Retired judges demand Supreme Court reform
95 Washington jurists warn Roberts that judicial credibility, authority at stake
Nearly 100 retired superior court judges from Washington —including Cowlitz County’s own Stephen Warning — are urging Supreme Court Chief Justice John Roberts to address ethical concerns shaking the nation’s high court.
In a May 1 letter, the retired jurists assert that the crisis threatens to undermine the credibility and authority of courts across the board. In effect, the letter is a careful rebuke of Roberts’ failure to act.
“The Supreme Court is faced with a choice. It can take public remedial action or it can choose to maintain an air of insularity in the hope that the crisis will pass,” according to the letter, sent to Roberts and copied to the other eight justices.
“For the sake of an institution that we all served and cherish, we respectfully urge you to exercise your authority as Chief Justice and take appropriate action that will restore the public’s trust and confidence in the Supreme Court and, by extrapolation, all courts.”
A significant number of the 95 retired Superior Court judges who signed the letter are from King County, which has by far the largest county court system in the state. However, signatures also come from retired jurists in more conservative counties, including Lewis County and Lincoln and Okanogan counties in red-leaning Eastern Washington.

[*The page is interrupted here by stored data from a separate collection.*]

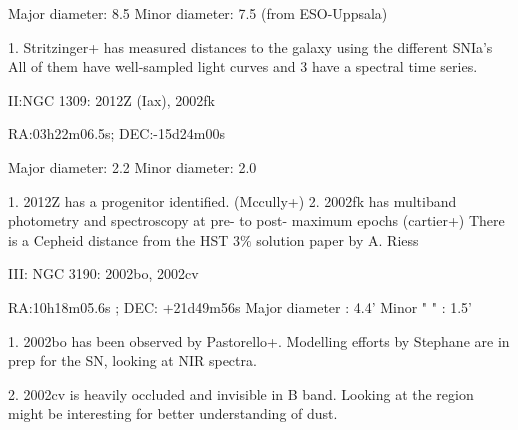 \documentclass{article}
\begin{document}
Major diameter:	8.5
Minor diameter:	7.5 (from ESO-Uppsala)

1. Stritzinger+ has measured distances to the galaxy using the different SNIa's 
All of them have well-sampled light curves and 3 have a spectral time series.



II:NGC 1309: 2012Z (Iax), 2002fk

RA:03h22m06.5s; DEC:-15d24m00s


Major diameter:	2.2
Minor diameter:	2.0

1. 2012Z has a progenitor identified. (Mccully+)
2. 2002fk has multiband photometry and spectroscopy at pre- to post- maximum epochs
(cartier+)
There is a Cepheid distance from the HST $3\%$ solution paper by A. Riess


III: NGC 3190: 2002bo, 2002cv

RA:10h18m05.6s	; DEC: +21d49m56s
Major diameter : 4.4'
Minor  " "    : 1.5'

1. 2002bo has been observed by Pastorello+. Modelling efforts by Stephane are in prep for the SN, looking at NIR spectra.

2. 2002cv is heavily occluded and invisible in B band. Looking at the region might be interesting for better understanding of dust.
\end{document}

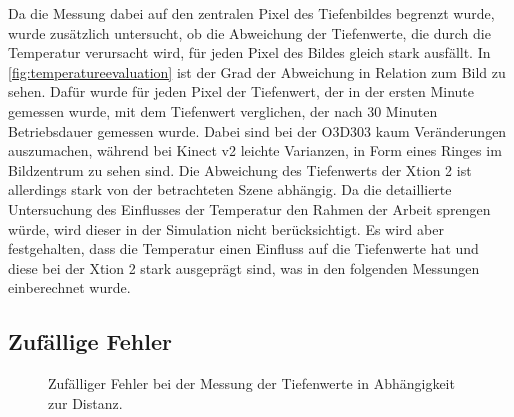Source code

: \documentclass[thesis.tex]{subfiles}
\begin{document}
Da die Messung dabei auf den zentralen Pixel des Tiefenbildes begrenzt wurde, wurde zusätzlich untersucht, ob die Abweichung der Tiefenwerte, die durch die Temperatur verursacht wird, für jeden Pixel des Bildes gleich stark ausfällt. In \autoref{fig:temperatureevaluation} ist der Grad der Abweichung in Relation zum Bild zu sehen. Dafür wurde für jeden Pixel der Tiefenwert, der in der ersten Minute gemessen wurde, mit dem Tiefenwert verglichen, der nach 30 Minuten Betriebsdauer gemessen wurde. Dabei sind bei der O3D303 kaum Veränderungen auszumachen, während bei Kinect v2 leichte Varianzen, in Form eines Ringes im Bildzentrum zu sehen sind. Die Abweichung des Tiefenwerts der Xtion 2 ist allerdings stark von der betrachteten Szene abhängig. Da die detaillierte Untersuchung des Einflusses der Temperatur den Rahmen der Arbeit sprengen würde, wird dieser in der Simulation nicht berücksichtigt. Es wird aber festgehalten, dass die Temperatur einen Einfluss auf die Tiefenwerte hat und diese bei der Xtion 2 stark ausgeprägt sind, was in den folgenden Messungen einberechnet wurde.
%
\subsection{Zufällige Fehler}\label{sec:noise_error}
%
\begin{figure}[h!]
\centering
{}
\caption{Zufälliger Fehler bei der Messung der Tiefenwerte in Abhängigkeit zur Distanz.}
\label{fig:noise_distance_ratio}
\end{figure}
\end{document}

To put the scope of the letter in perspective, the number of retired superior court judges who signed it equals nearly half of the 200 superior court judges actively serving across the state, according to Warning. Warning is the only living retired Superior Court judge in Cowlitz County, elected in 1996 and serving until August 2020.
“I think it is important to remind the justices of the U.S. Supreme Court that their bad decisions don’t just harm them. They do damage to the entire judicial branch. The kind of ethical lapse(s) we’re talking about are not rocket science,” said Warning, who shared the letter with me.
Superior court judges are the state’s highest-ranking county judges, below state appeals court and the Washington Supreme Court in the state’s judicial pecking order.
The May 1 letter does not specifically list the ethics issues that have arisen recently involving Supreme Court associate justices Clarence Thomas, Sonia Sotomayor and Neil Gorsuch. But it clearly relates to them.
Thomas has been under fire for failing to report lavish trips and vacations paid for by GOP billionaire Harlan Crow. Thomas also did not report that Crow paid private school tuition — perhaps as much as $150,000 — for his teenage grandnephew, who had lived with the justice and his wife.
Thomas said Crow never has had a case before the high court and that he consulted other (unnamed) judges who told him the gifts were not reportable on financial disclosure forms.
Gorsuch, a conservative, and Sotomayor, a liberal, have come under scrutiny for not recusing themselves from cases involving book publishers who paid them lavish amounts for book deals.
According to CNN, Sotomayor reported receiving book advances from Knopf Doubleday that totaled $3.1 million in 2010-11. And the company paid her nearly $500,000 in book royalties and advances for 2017-21.
In recent years Gorsuch received $655,000 in payments from Penguin for penning “A Republic, If You Can Keep It,” according to his financial disclosure reports.
Judges who decide thorny and complicated ethical and legal issues should be beyond reproach or even the appearance of having conflicts of interest.
Chief Justice Roberts has declined to comment on the controversies, despite critics’ calls for reform and a Supreme Court code of ethics. Roberts even refused to testify at a Senate Judiciary Committee hearing Tuesday about the recent revelations. And a statement the court put out last week largely dismissed the concerns, in effect saying “let us handle it.”
Nevertheless, watchdog groups in particular have called for greater transparency and reform to make sure justice don’t participate in cases in which they may have a financial or other conflicts of interest.
In their May 1 letter, the retired superior court judges noted that courts have little power except for the judicial system’s moral and institutional integrity — which the ethics concerns undermine.
“All of us strove every day of our careers to exemplify the highest level of allegiance to our oaths of office, to administer justice fairly and impartially and to comply with our code of ethics. Attention to these goals was not only important to our professional reputations but was essential to maintain the continued effectiveness of the judicial branch of government,” the letter states.
The letter — somewhat ominously — quotes Andrew Jackson, the nation’s seventh president, who famously scoffed at Supreme Court power: “(Chief Justice) John Marshall has made his decision, now let him enforce it.“
It stretches credulity and one’s sense of ethics to believe, as Thomas asserts, that gifts worth hundreds and hundreds of thousands of dollars should not be disclosed. To put that claim in perspective, candidates for public office in Washington must itemize individual contributions to their campaigns of just $25 or more.
It is true, of course, that Thomas, Sotomayor and Gorsuch are not running for office and serve for life or until they resign. Yet their court decisions have a profound effect on American life and law. Judges who decide thorny and complicated ethical and legal issues should be beyond reproach or even the appearance of having conflicts of interest.
The rule of thumb here is simple: If jurists have to ask whether they have conflict of interest, they have one.
Roberts and the court are not above the law or basic ethical considerations every adult citizen of this nation understands. It’s time for reform.